--- EXTRACTED INFORMATION ---
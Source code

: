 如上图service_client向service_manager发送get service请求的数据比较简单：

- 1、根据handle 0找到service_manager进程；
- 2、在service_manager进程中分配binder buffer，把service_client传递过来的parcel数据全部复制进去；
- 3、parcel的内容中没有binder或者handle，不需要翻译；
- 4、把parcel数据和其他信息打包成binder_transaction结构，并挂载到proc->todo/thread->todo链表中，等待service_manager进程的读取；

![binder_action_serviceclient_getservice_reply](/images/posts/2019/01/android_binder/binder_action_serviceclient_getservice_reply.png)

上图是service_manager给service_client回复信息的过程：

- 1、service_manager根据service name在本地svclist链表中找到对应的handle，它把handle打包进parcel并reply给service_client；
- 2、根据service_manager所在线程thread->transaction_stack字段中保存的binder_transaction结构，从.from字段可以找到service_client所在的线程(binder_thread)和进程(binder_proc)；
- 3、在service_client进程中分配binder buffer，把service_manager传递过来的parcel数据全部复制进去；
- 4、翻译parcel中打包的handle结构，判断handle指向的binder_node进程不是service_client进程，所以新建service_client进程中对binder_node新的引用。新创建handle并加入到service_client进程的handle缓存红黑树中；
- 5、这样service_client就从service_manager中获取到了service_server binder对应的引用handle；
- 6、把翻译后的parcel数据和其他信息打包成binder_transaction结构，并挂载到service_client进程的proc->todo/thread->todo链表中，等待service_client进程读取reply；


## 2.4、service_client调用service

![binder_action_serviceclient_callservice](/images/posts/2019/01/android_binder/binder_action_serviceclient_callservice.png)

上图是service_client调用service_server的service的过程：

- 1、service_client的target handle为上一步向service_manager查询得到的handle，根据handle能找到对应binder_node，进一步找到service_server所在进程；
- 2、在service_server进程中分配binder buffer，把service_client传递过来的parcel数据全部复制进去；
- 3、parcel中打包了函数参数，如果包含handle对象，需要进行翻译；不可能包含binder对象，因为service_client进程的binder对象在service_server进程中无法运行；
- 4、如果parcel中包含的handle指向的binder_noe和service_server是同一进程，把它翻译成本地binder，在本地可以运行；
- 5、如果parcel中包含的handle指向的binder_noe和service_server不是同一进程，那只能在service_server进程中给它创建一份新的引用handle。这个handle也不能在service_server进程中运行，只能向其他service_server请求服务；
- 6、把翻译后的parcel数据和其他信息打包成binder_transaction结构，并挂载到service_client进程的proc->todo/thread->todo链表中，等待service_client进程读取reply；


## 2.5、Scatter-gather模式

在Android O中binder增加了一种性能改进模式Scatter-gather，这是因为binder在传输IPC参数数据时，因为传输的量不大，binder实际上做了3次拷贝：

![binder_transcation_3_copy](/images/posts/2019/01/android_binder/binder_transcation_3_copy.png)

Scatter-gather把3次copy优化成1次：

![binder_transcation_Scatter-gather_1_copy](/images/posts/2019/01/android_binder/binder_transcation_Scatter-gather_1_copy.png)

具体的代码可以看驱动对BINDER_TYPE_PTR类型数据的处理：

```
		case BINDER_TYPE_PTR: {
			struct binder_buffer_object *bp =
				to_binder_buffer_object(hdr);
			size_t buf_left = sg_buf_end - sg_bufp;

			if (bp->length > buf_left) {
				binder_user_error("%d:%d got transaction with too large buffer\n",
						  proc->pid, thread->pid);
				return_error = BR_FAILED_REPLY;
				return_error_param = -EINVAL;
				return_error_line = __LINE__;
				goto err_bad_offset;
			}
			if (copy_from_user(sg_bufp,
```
---
- _WHAT TO WORK ON_: What should be returned is the run of lines from the first line of the material through the line containing "上图是service_man", exact and inclusive, and nothing else.

- _RESULT OF THIS TASK_:
Source code

: 如上图service_client向service_manager发送get service请求的数据比较简单：

- 1、根据handle 0找到service_manager进程；
- 2、在service_manager进程中分配binder buffer，把service_client传递过来的parcel数据全部复制进去；
- 3、parcel的内容中没有binder或者handle，不需要翻译；
- 4、把parcel数据和其他信息打包成binder_transaction结构，并挂载到proc->todo/thread->todo链表中，等待service_manager进程的读取；

![binder_action_serviceclient_getservice_reply](/images/posts/2019/01/android_binder/binder_action_serviceclient_getservice_reply.png)

上图是service_manager给service_client回复信息的过程：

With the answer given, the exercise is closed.